Foto: Adam Berry/AFP/Getty Images

Wer ist schuld am Dilemma der Piraten? Dumme Frage – immer die anderen. Ob im »Real Life« vor laufender Kamera oder via Tastatur in der virtuellen Welt der Social Medias: In Sachen Shitstorm sind die Piraten bekanntlich Meister, vor denen alle anderen in Ehrfurcht niederzuknien haben. Allerdings: Was seit Anfang des Jahres vor sich geht, ist selbst für seefeste Beobachter_innen eine harte Buddel Rum. Piraten-Jahresticker 2014: eine umstrittene Aktion änlässlich des Neonazi- Jahreskalendertermins »Bombardement von Dresden«, monatelange Dauerechauffierung in den Mainstream-Medien nebst zugehörigen Busen-Bildstrecken, politischer Streik der Technik-Truppe, massig Austritte auf dem eher bürgerlich-»urpiratig« orientierten Parteiflügel im März, desaströse 1,4 Prozent bei den Europawahlen. Letzte Woche dann gleich vier Abgänge – wobei diesmal der linke Flügel Blut ließ. Klarmachen zum Zukunft-Entern? Pustekuchen. Selbst in der Kombüse stehen die Wetten schlecht. Und auch die Ratingagenturen von den Leitmedien vergeben derzeit nur ein vergrätztes CCC. Im Klartext gesprochen: Die Piratenpartei steht, wie es aussieht, kurz vor ihrer Selbstzerlegung.

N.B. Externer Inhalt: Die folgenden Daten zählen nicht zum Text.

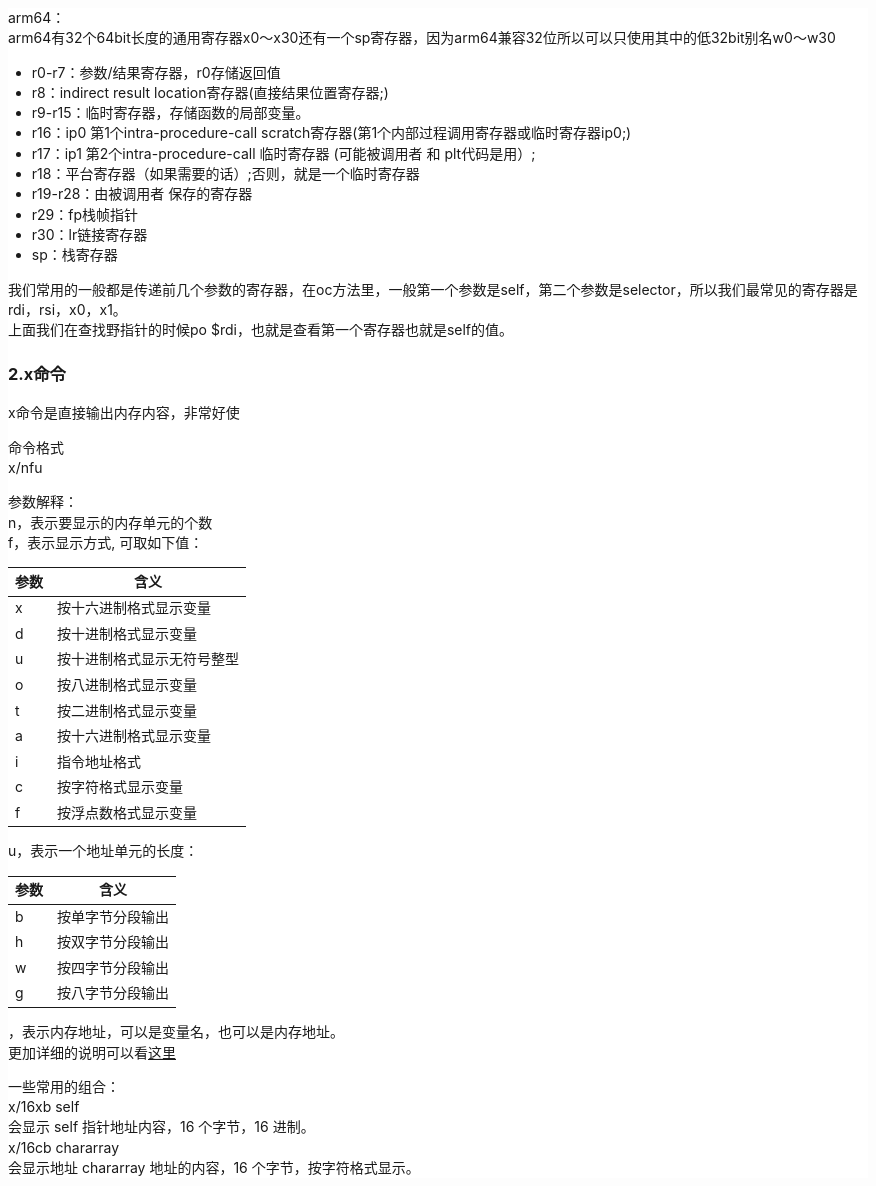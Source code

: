 arm64：  
arm64有32个64bit长度的通用寄存器x0～x30还有一个sp寄存器，因为arm64兼容32位所以可以只使用其中的低32bit别名w0～w30

  * r0-r7：参数/结果寄存器，r0存储返回值
  * r8：indirect result location寄存器(直接结果位置寄存器;)
  * r9-r15：临时寄存器，存储函数的局部变量。
  * r16：ip0 第1个intra-procedure-call scratch寄存器(第1个内部过程调用寄存器或临时寄存器ip0;)
  * r17：ip1 第2个intra-procedure-call 临时寄存器 (可能被调用者 和 plt代码是用）;
  * r18：平台寄存器（如果需要的话）;否则，就是一个临时寄存器
  * r19-r28：由被调用者 保存的寄存器
  * r29：fp栈帧指针
  * r30：lr链接寄存器
  * sp：栈寄存器

我们常用的一般都是传递前几个参数的寄存器，在oc方法里，一般第一个参数是self，第二个参数是selector，所以我们最常见的寄存器是rdi，rsi，x0，x1。  
上面我们在查找野指针的时候po $rdi，也就是查看第一个寄存器也就是self的值。

### 2.x命令

x命令是直接输出内存内容，非常好使

命令格式  
x/nfu

参数解释：  
n，表示要显示的内存单元的个数  
f，表示显示方式, 可取如下值：

参数 | 含义  
---|---  
x | 按十六进制格式显示变量  
d | 按十进制格式显示变量  
u | 按十进制格式显示无符号整型  
o | 按八进制格式显示变量  
t | 按二进制格式显示变量  
a | 按十六进制格式显示变量  
i | 指令地址格式  
c | 按字符格式显示变量  
f | 按浮点数格式显示变量  
  
u，表示一个地址单元的长度：

参数 | 含义  
---|---  
b | 按单字节分段输出  
h | 按双字节分段输出  
w | 按四字节分段输出  
g | 按八字节分段输出  
  
，表示内存地址，可以是变量名，也可以是内存地址。  
更加详细的说明可以看[这里](http://visualgdb.com/gdbreference/commands/x)

一些常用的组合：  
x/16xb self  
会显示 self 指针地址内容，16 个字节，16 进制。  
x/16cb chararray  
会显示地址 chararray 地址的内容，16 个字节，按字符格式显示。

Eingefleischte Systemoppositionelle – genauer: die großteils in innerer Emigration befindliche APO zu Großer Koalition und Biedermeier-Grünen – mögen sich an den Kopf fassen und fragen: Sind die noch bei Trost? Haut man so eine Oppositionsbewegung auf den Kopp? Andere reagieren resigniert, gleichgültig oder – das World Wide Web hat die Hemmschwellen erfolgreich abgesenkt – mit ranzigem Zynismus. Haben wir es nicht gewußt, dass es so nichts werden kann? Ein-Punkt-Partei. Nur Liquid Feedback, Copyleft und Transparency-Rumgenöle – das konnte ja nur schiefgehn. Die abgeklärt-routinierten Praktiker aus dem herrschenden Politikapparat sehen’s pragmatisch und zeigen sich an Resteverwertung durchaus interessiert. Fallweise winkt die Einladung zur Mitarbeit in einer der Etablierten – wie etwa für den letzte Woche ausgetretenen Christopher Lauer, der prompt eindeutige Avancen von den Grünen bekam. Aperçu: Ihr Mandat, sofern vorhanden, wollen übrigens so gut wie alle behalten, die ihrer Partei »Adios!« gesagt haben. Was sich durchaus mit Hartz-IV-Druck erklären lässt: Wer heutzutage noch einen Job hat, gibt ihn nicht ohne dringende Anlässe auf.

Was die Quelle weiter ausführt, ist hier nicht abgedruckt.